QUINTO: si tu compañía va a llevar a cabo una reestructuración del primer nivel del equipo directivo, que no la comunique días o semanas después del evento, sino antes o con motivo del Día del Inversor porque precisamente este evento está pensado para que los inversores y analistas conozcan más de cerca a los responsables de las unidades de negocio y de las principales funciones corporativas, y no a los que van a dejar de serlo.

SEXTO: la actualización del equity story de la compañía que compartas durante el transcurso de las presentaciones no es recomendable que contenga la valoración interna del consolidado o de las unidades de negocio, ya que esta es una función que debe ejercer el mercado en relación con la información disponible para ajustar sus expectativas.
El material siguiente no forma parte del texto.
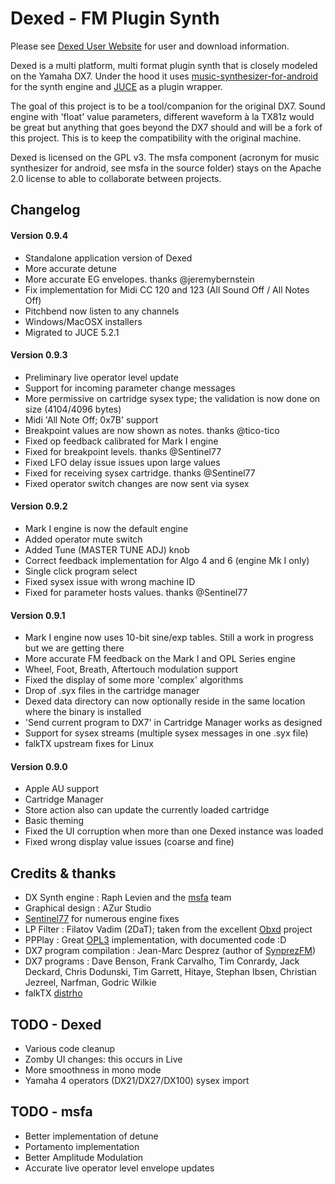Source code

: Dexed - FM Plugin Synth
=======================

Please see [Dexed User Website](http://asb2m10.github.io/dexed) for user and download information.

Dexed is a multi platform, multi format plugin synth that is closely modeled on the Yamaha DX7. 
Under the hood it uses [music-synthesizer-for-android](https://github.com/google/music-synthesizer-for-android) 
for the synth engine and [JUCE](http://wwww.juce.com) as a plugin wrapper.

The goal of this project is to be a tool/companion for the original DX7. Sound engine 
with 'float' value parameters, different waveform à la TX81z would be great but anything that 
goes beyond the DX7 should and will be a fork of this project. This is to keep the compatibility with
the original machine.

Dexed is licensed on the GPL v3. The msfa component (acronym for music synthesizer for android, see msfa 
in the source folder) stays on the Apache 2.0 license to able to collaborate between projects.

Changelog
---------
#### Version 0.9.4
* Standalone application version of Dexed
* More accurate detune
* More accurate EG envelopes. thanks @jeremybernstein
* Fix implementation for Midi CC 120 and 123 (All Sound Off / All Notes Off)
* Pitchbend now listen to any channels
* Windows/MacOSX installers
* Migrated to JUCE 5.2.1

#### Version 0.9.3
* Preliminary live operator level update
* Support for incoming parameter change messages
* More permissive on cartridge sysex type; the validation is now done on size (4104/4096 bytes)
* Midi 'All Note Off; 0x7B' support
* Breakpoint values are now shown as notes. thanks @tico-tico
* Fixed op feedback calibrated for Mark I engine
* Fixed for breakpoint levels. thanks @Sentinel77
* Fixed LFO delay issue issues upon large values
* Fixed for receiving sysex cartridge. thanks @Sentinel77
* Fixed operator switch changes are now sent via sysex

#### Version 0.9.2
* Mark I engine is now the default engine
* Added operator mute switch
* Added Tune (MASTER TUNE ADJ) knob
* Correct feedback implementation for Algo 4 and 6 (engine Mk I only)
* Single click program select
* Fixed sysex issue with wrong machine ID
* Fixed for parameter hosts values. thanks @Sentinel77

#### Version 0.9.1
* Mark I engine now uses 10-bit sine/exp tables. Still a work in progress but we are getting there
* More accurate FM feedback on the Mark I and OPL Series engine
* Wheel, Foot, Breath, Aftertouch modulation support
* Fixed the display of some more 'complex' algorithms
* Drop of .syx files in the cartridge manager
* Dexed data directory can now optionally reside in the same location where the binary is installed
* 'Send current program to DX7' in Cartridge Manager works as designed
* Support for sysex streams (multiple sysex messages in one .syx file)
* falkTX upstream fixes for Linux

#### Version 0.9.0
* Apple AU support
* Cartridge Manager
* Store action also can update the currently loaded cartridge
* Basic theming
* Fixed the UI corruption when more than one Dexed instance was loaded
* Fixed wrong display value issues (coarse and fine)

Credits & thanks
----------------
* DX Synth engine : Raph Levien and the [msfa](https://code.google.com/p/music-synthesizer-for-android) team 
* Graphical design : AZur Studio
* [Sentinel77](https://github.com/Sentinel77) for numerous engine fixes
* LP Filter : Filatov Vadim (2DaT); taken from the excellent [Obxd](https://obxd.wordpress.com) project
* PPPlay : Great [OPL3](https://github.com/stohrendorf/ppplay) implementation, with documented code :D
* DX7 program compilation : Jean-Marc Desprez (author of [SynprezFM](http://www.synprez.com/SynprezFM)) 
* DX7 programs : Dave Benson, Frank Carvalho, Tim Conrardy, Jack Deckard, Chris Dodunski, Tim Garrett, Hitaye, Stephan Ibsen, Christian Jezreel, Narfman, Godric Wilkie
* falkTX [distrho](http://distrho.sourceforge.net/)

TODO - Dexed 
------------
* Various code cleanup
* Zomby UI changes: this occurs in Live
* More smoothness in mono mode
* Yamaha 4 operators (DX21/DX27/DX100) sysex import

TODO - msfa
-----------
* Better implementation of detune
* Portamento implementation
* Better Amplitude Modulation
* Accurate live operator level envelope updates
El mercado siempre tendrá argumentos rigurosos para contestar las hipótesis de cualquier valoración interna de la compañía en factores de tan poco consenso como son las tasas de descuento, los valores residuales, los horizontes temporales de proyecciones, por no hablar de la estimación de los cash flows futuros.

SÉPTIMO: no dejes nada a la improvisación sino todo a la planificación, especialmente en cuanto a la preparación de las sesiones de preguntas y respuestas, y de las habilidades de comunicación de los directivos que van a presentar.

OCTAVO: si tienes mucho que contar no te empeñes en inundar las pantallas de datos y figuras que la audiencia nunca va a poder retener, sino solo los mensajes “fuerza” y las magnitudes críticas; el detalle déjalo para entregarlo como handout o para cargarlo en el espacio web de “accionistas e inversores” destinado al Día del Inversor.

NOVENO: no te limites a los tradicionales power points para elaborar las presentaciones del evento y aprovecha la ocasión para mejorar tus capacidades con herramientas de diseño gráfico y creatividad digital que la tecnología y expertos en la materia ponen a tu alcance.

DÉCIMO: no pienses que el evento termina con la última presentación y su sesión de Q&A. Recaba el feedback de la audiencia para actualizar tu estrategia de Relaciones con Inversores. 

El objetivo del Día del Inversor, como de toda política de Relaciones con Inversores, no debe ser la maximización de la cotización per se, sino facilitar al mercado la información necesaria para que pueda ajustar sus expectativas de manera eficiente hacia lo que entiende como valor fundamental de la compañía.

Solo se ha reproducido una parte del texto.